Bad Influence and I paid $30 each for the shuttle from the Cappahayden back to Wild Roses B & B just outside St. John’s yesterday. This is the last day before we catch our flights back to New England tomorrow.
We saved the Cape Spear path (one of the best) for last. Not only that, we’re slack packing it !
A slacked pack has no overnight gear or extraneous meals in it. Mine is tiny, filled with just a water bottle, a Steripen water purification device, wind shirt, and a snack.
Mary, our host at Wild Roses, advised us to do the hike northbound. She was right. The wind was at our backs and it was good to put the climb out of Petty Harbor/Maddox Cove behind us as we covered the first two and a half miles of oceanside meandering.
The whales feeding off the coast are here no longer, or at least we haven’t seen even one surface in the past few days.
Guided by Map #2, Blackhead Path, the terrain broke out of woods and entered low lying heath by the water side with Cape Marsh to the interior. Long sections of board walk wound gradually uphill as we approached the lighthouse.
Eventually we spotted tour busses moving toward the large parking area downhill from the Cape.
Day hikers and families were coming and going.
Of all the locations on the East Coast Trail I passed through, Cape Spear Lighthouse National Historic Site is clearly the most popular with tourists, with Ferryland coming in a distant second.

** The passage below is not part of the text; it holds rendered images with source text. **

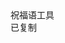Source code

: <html lang="zh-CN">
<head>
  <meta charset="UTF-8">
  <meta name="viewport" content="width=device-width, initial-scale=1.0">
  <title>祝福语</title>
  <script src="https://cdn.tailwindcss.com"></script>
  <link href="https://cdn.jsdelivr.net/npm/font-awesome@4.7.0/css/font-awesome.min.css" rel="stylesheet">
  
  <script>
    tailwind.config = {
      theme: {
        extend: {
          colors: {
            primary: '#165DFF',
            success: '#00B42A',
            neutral: '#F5F7FA',
            'neutral-light': '#F9FAFB',
          },
          fontFamily: {
            inter: ['Inter', 'system-ui', 'sans-serif'],
          },
          boxShadow: {
            'micro': '0 1px 4px rgba(0,0,0,0.05)',
          },
          borderRadius: {
            'sm': '4px',
          }
        },
      }
    }
  </script>
  
  <style type="text/tailwindcss">
    body {
      overscroll-behavior: none;
    }
    .blessing-card {
      transition: transform 0.2s ease, box-shadow 0.2s ease;
    }
    .blessing-card:hover {
      transform: translateX(4px);
      box-shadow: 0 2px 8px rgba(22, 93, 255, 0.1);
    }
  </style>
</head>
<body class="font-inter bg-neutral-light min-h-screen">

  <main class="max-w-6xl mx-auto px-4 pb-12">
    <div class="grid grid-cols-1 gap-3" id="blessingContainer">
      <!-- 祝福语卡片动态生成 -->
    </div>
  </main>

  <footer class="bg-white border-t border-gray-200 py-3">
    <div class="text-center text-xs text-gray-500">
       祝福语工具     </div>
  </footer>

  <div id="toast" class="fixed bottom-6 left-1/2 transform -translate-x-1/2 bg-success text-white px-4 py-2 rounded-sm shadow-md opacity-0 transition-opacity duration-300">
    <i class="fa fa-check mr-1"></i>
    <span>已复制</span>
  </div>

  <script>
       const blessings = [
{id: 1, content: "树荫乘凉蝉鸣悠扬"},
{id: 2, content: "绿荫慢摇夏日长"},
{id: 3, content: "无"},
{id: 4, content: "无"},
{id: 5, content: "炎炎夏日属于我的只有放开那三国2"},
{id: 6, content: "炎炎夏日微风空调肥宅快乐水"},
{id: 7, content: "夏日的灵魂就是空调和西瓜"},
{id: 8, content: "放开那三国2我夏天的快乐"},
{id: 9, content: "放三2的夏日永远缤纷"},
{id: 10, content: "夏日不仅熬夜还要吃宵夜"},
{id: 11, content: "夏天放三2见"},
{id: 12, content: "炎炎夏日也挡不住我爱玩的心"},
{id: 13, content: "无"},
{id: 14, content: "希望夏天可以长一点"},
{id: 15, content: "我永远爱夏天"},
{id: 16, content: "无"},
{id: 17, content: "采一缕清凉的风送给夏日的你"},
{id: 18, content: "夏日的风带来拂面的清爽"},
{id: 19, content: "用快乐做风吹散夏天的炎热"},
{id: 20, content: "用心灵的绿茵遮住太阳查看祝福"},
{id: 21, content: "雨后的霓虹是最美的夏日风景"},
{id: 22, content: "夏天到了要记得去看荷花"},
{id: 23, content: "夏日多暴雨要记得随身带伞啊"},
{id: 24, content: "凉茶绿豆降暑妙招"},
{id: 25, content: "夏日炎炎小心中暑"},
{id: 26, content: "希望你能找到你的夏日限定"},
{id: 27, content: "冰镇西瓜是我爱夏天的理由"},
{id: 28, content: "愿你灿烂如夏花"},
{id: 29, content: "是时候把我的新时装换上了"},
{id: 30, content: "不瞒你说夏天并没有影响我的食欲"},
{id: 31, content: "快把泳装端上来"},
{id: 32, content: "看图解暑也是极好的"},
{id: 33, content: "希望这个夏天没有蚊子叮我"},
{id: 34, content: "山光忽西落"},
{id: 35, content: "池月渐东上"},
{id: 36, content: "散发乘夕凉"},
{id: 37, content: "开轩卧闲敞"},
{id: 38, content: "荷风送香气"},
{id: 39, content: "竹露滴清响"},
{id: 40, content: "夜热依然午热同"},
{id: 41, content: "开门小立月明中"},
{id: 42, content: "竹深树密虫鸣处"},
{id: 43, content: "时有微凉不是风"},
{id: 44, content: "石梁茅屋有弯琦"},
{id: 45, content: "流水溅溅度两陂"},
{id: 46, content: "晴日暖风生麦气"},
{id: 47, content: "绿阴幽草胜花时"},
{id: 48, content: "绿树阴浓夏日长"},
{id: 49, content: "楼台倒影入池塘"},
{id: 50, content: "水晶帘动微风起"},
{id: 51, content: "满架蔷薇一院香"},
{id: 52, content: "无"},
{id: 53, content: "无"},
{id: 54, content: "无"},
{id: 55, content: "无"},
{id: 56, content: "无"},
{id: 57, content: "无"},
{id: 58, content: "无"},
{id: 59, content: "无"},
{id: 60, content: "无"},
{id: 61, content: "无"},
{id: 62, content: "无"},
{id: 63, content: "无"},
{id: 64, content: "无"},
{id: 65, content: "无"},
{id: 66, content: "无"},
{id: 67, content: "无"},
{id: 68, content: "无"},
{id: 69, content: "无"},
{id: 70, content: "无"},
{id: 71, content: "无"},
{id: 72, content: "无"},
{id: 73, content: "无"},
{id: 74, content: "无"},
{id: 75, content: "无"},
{id: 76, content: "无"},
{id: 77, content: "无"},
{id: 78, content: "无"},
{id: 79, content: "无"},
{id: 80, content: "无"},
{id: 81, content: "无"},
{id: 82, content: "无"},
{id: 83, content: "无"},
{id: 84, content: "无"},
{id: 85, content: "无"},
{id: 86, content: "无"},
{id: 87, content: "无"},
{id: 88, content: "无"},
{id: 89, content: "无"},
{id: 90, content: "无"},
{id: 91, content: "无"},
{id: 92, content: "无"},
{id: 93, content: "无"},
{id: 94, content: "无"},
{id: 95, content: "无"},
{id: 96, content: "无"},
{id: 97, content: "无"},
{id: 98, content: "无"},
{id: 99, content: "无"},
{id: 100, content: "无"},
    ];

    // 渲染函数
    function renderBlessings() {
      const container = document.getElementById('blessingContainer');
      container.innerHTML = blessings.map(blessing => `
        <div class="blessing-card bg-white rounded-sm shadow-micro p-3">
          <div class="flex items-center mb-2">
            <div class="w-6 h-6 bg-primary/10 rounded-full flex items-center justify-center mr-2">
              <span class="text-primary font-semibold text-xs">${blessing.id}</span>
            </div>
            <p class="text-gray-800 text-xs ${blessing.content === '无' ? 'text-gray-400 italic' : ''}">
              ${blessing.content || '（无内容）'}
            </p>
          </div>
          <div class="flex justify-between items-center">
            <span class="text-xs text-gray-400">ID: ${blessing.id.toString().padStart(3, '0')}</span>
   // 控制按键大小
            <button class="copy-btn px-8 py-3 bg-primary text-white text-xs rounded-sm" data-id="${blessing.id}">
              <i class="fa fa-copy mr-0.5"></i> 复制
            </button>
          </div>
        </div>
      `).join('');

      // 绑定复制事件
      document.querySelectorAll('.copy-btn').forEach(btn => {
        btn.addEventListener('click', () => {
          const id = parseInt(btn.dataset.id);
          const content = blessings.find(b => b.id === id).content;
          if (content === '无') return showToast('无内容');
          navigator.clipboard.writeText(content).then(() => showToast());
        });
      });
    }

    
    // 初始化渲染
    document.addEventListener('DOMContentLoaded', renderBlessings);

    // 提示框
    function showToast(msg = '已复制') {
      const toast = document.getElementById('toast');
      toast.querySelector('span').textContent = msg;
      toast.classList.add('opacity-100');
      setTimeout(() => toast.classList.remove('opacity-100'), 1500);
    }
  </script>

The lighthouse location is dramatic with an accidental slip into to Atlantic only blocked by a single white picket fence. The lighthouse tour is good, with rooms inside set up to reflect what life was like for the family (11 kids) that once lived there.
I am not much of a shopper, but hit the EC Trail gold mine in the Lighthouse gift shop. There are only two official guidebooks to sections of the ECT: Vol. 1 and Vol 2. I now have both of them. Volume 1 is now out of print. I also bought an excellent book about the discovery of L’ ans Au Meadows, a World Heritage Site on the northwestern side of Newfoundland.

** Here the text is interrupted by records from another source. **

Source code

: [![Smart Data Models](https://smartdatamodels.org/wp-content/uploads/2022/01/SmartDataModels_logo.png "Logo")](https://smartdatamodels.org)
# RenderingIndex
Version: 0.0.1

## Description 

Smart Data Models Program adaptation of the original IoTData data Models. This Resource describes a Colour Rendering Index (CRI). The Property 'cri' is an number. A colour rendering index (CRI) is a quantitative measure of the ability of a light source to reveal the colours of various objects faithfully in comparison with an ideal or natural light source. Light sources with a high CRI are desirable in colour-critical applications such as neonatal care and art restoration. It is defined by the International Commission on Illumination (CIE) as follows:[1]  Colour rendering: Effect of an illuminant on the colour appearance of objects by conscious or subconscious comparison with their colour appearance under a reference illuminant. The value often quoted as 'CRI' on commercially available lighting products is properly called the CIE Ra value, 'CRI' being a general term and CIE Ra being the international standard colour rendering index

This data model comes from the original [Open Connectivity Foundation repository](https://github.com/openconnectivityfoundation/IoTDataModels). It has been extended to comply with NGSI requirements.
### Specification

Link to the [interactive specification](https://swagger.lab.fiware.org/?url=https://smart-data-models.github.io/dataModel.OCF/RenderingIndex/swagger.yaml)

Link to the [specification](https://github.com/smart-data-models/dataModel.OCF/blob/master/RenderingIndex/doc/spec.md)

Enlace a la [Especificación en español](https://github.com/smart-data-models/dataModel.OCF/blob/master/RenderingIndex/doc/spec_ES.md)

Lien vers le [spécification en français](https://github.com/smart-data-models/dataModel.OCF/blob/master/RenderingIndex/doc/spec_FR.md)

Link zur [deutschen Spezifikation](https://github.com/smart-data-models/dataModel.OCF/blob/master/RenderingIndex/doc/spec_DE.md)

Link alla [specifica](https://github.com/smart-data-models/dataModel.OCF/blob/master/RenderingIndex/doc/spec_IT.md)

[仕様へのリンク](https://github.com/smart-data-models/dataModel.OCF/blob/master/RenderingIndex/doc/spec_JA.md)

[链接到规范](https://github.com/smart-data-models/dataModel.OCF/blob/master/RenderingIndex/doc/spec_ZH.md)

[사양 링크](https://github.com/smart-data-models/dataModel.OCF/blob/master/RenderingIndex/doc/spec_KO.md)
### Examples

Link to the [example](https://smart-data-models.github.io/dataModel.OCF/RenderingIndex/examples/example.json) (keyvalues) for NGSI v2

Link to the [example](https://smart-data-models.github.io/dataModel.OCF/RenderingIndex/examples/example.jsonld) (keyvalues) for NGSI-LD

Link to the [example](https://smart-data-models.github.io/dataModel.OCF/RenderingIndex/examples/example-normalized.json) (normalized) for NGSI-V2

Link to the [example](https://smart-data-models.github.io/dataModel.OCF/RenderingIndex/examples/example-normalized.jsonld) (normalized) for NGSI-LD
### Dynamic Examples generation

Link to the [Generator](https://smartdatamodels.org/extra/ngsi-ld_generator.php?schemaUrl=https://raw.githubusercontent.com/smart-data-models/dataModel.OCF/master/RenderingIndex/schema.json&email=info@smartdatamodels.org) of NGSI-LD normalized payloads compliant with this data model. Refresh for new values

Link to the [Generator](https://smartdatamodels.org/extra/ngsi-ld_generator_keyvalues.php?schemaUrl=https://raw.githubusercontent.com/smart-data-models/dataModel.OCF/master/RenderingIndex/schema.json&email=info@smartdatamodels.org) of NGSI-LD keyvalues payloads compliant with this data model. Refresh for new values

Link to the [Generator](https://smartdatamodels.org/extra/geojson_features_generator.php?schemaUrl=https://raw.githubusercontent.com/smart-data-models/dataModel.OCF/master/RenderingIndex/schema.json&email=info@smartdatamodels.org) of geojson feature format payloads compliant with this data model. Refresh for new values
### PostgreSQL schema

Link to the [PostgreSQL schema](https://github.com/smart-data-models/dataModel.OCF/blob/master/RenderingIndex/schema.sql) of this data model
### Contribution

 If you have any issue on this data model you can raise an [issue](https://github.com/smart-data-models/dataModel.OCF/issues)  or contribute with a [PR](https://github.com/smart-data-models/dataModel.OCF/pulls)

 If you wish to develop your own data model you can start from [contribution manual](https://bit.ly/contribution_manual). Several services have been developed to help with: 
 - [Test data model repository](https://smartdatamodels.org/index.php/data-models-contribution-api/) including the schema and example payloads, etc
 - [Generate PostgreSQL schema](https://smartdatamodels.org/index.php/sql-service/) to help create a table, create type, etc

It was a relatively short descent from Cape Spear to the tiny settlement of Blackhead.
There was a useless detour away from the path on the coast just as you came into Blackhead where a landowner refuses to allow access to the trail that hugs the coast.

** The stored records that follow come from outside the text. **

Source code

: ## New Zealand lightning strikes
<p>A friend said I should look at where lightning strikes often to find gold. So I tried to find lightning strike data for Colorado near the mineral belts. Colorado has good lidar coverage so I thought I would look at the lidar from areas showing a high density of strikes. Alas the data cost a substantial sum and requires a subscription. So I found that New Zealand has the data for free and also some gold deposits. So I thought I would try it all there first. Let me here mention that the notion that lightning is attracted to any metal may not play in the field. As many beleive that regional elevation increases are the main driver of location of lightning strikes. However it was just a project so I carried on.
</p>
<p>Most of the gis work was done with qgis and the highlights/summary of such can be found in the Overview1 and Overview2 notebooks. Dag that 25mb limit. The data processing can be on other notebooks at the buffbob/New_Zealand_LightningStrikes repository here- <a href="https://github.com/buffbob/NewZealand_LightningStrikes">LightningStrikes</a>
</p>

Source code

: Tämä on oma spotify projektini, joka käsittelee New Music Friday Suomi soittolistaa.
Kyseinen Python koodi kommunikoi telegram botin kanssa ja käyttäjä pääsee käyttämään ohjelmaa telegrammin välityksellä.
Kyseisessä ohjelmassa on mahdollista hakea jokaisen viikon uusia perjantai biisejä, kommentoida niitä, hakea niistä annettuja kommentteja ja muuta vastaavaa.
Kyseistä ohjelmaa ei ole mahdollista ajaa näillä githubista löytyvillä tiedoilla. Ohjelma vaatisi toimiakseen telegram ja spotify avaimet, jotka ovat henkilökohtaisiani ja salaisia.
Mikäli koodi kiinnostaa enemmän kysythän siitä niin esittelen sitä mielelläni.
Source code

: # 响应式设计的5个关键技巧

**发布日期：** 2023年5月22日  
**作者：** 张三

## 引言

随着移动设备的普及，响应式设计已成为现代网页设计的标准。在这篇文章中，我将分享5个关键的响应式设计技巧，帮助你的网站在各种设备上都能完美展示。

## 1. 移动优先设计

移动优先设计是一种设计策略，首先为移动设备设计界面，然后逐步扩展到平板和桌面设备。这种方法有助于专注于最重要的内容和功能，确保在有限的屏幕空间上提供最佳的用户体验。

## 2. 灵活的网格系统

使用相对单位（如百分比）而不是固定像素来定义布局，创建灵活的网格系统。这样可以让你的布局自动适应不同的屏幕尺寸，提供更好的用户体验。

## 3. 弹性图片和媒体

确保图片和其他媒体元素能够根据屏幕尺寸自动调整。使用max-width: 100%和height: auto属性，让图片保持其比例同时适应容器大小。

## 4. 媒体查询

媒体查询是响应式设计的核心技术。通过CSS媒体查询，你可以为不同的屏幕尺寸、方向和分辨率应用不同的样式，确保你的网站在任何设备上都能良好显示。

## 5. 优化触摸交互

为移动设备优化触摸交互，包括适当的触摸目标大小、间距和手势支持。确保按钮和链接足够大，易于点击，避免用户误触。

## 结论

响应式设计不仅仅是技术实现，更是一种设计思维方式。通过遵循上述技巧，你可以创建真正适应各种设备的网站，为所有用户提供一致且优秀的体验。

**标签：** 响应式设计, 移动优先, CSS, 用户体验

When we concluded out hiking in Blackhead I called Wild Roses to be brought back to the B & B. I was surprised to see that a very old convenience store there was actually open. I consumed three Popsicles and a can of soda wile we chatted with the lady who lived in the title house by the rickety store. She was sweet, and another representative of the exuberant welcome party that extended whenever and wherever went on this magical and wondrous place.
Newfoundland’s Avalon Peninsula is one of my favorite faces in the world. I’ll be back soon to revisit.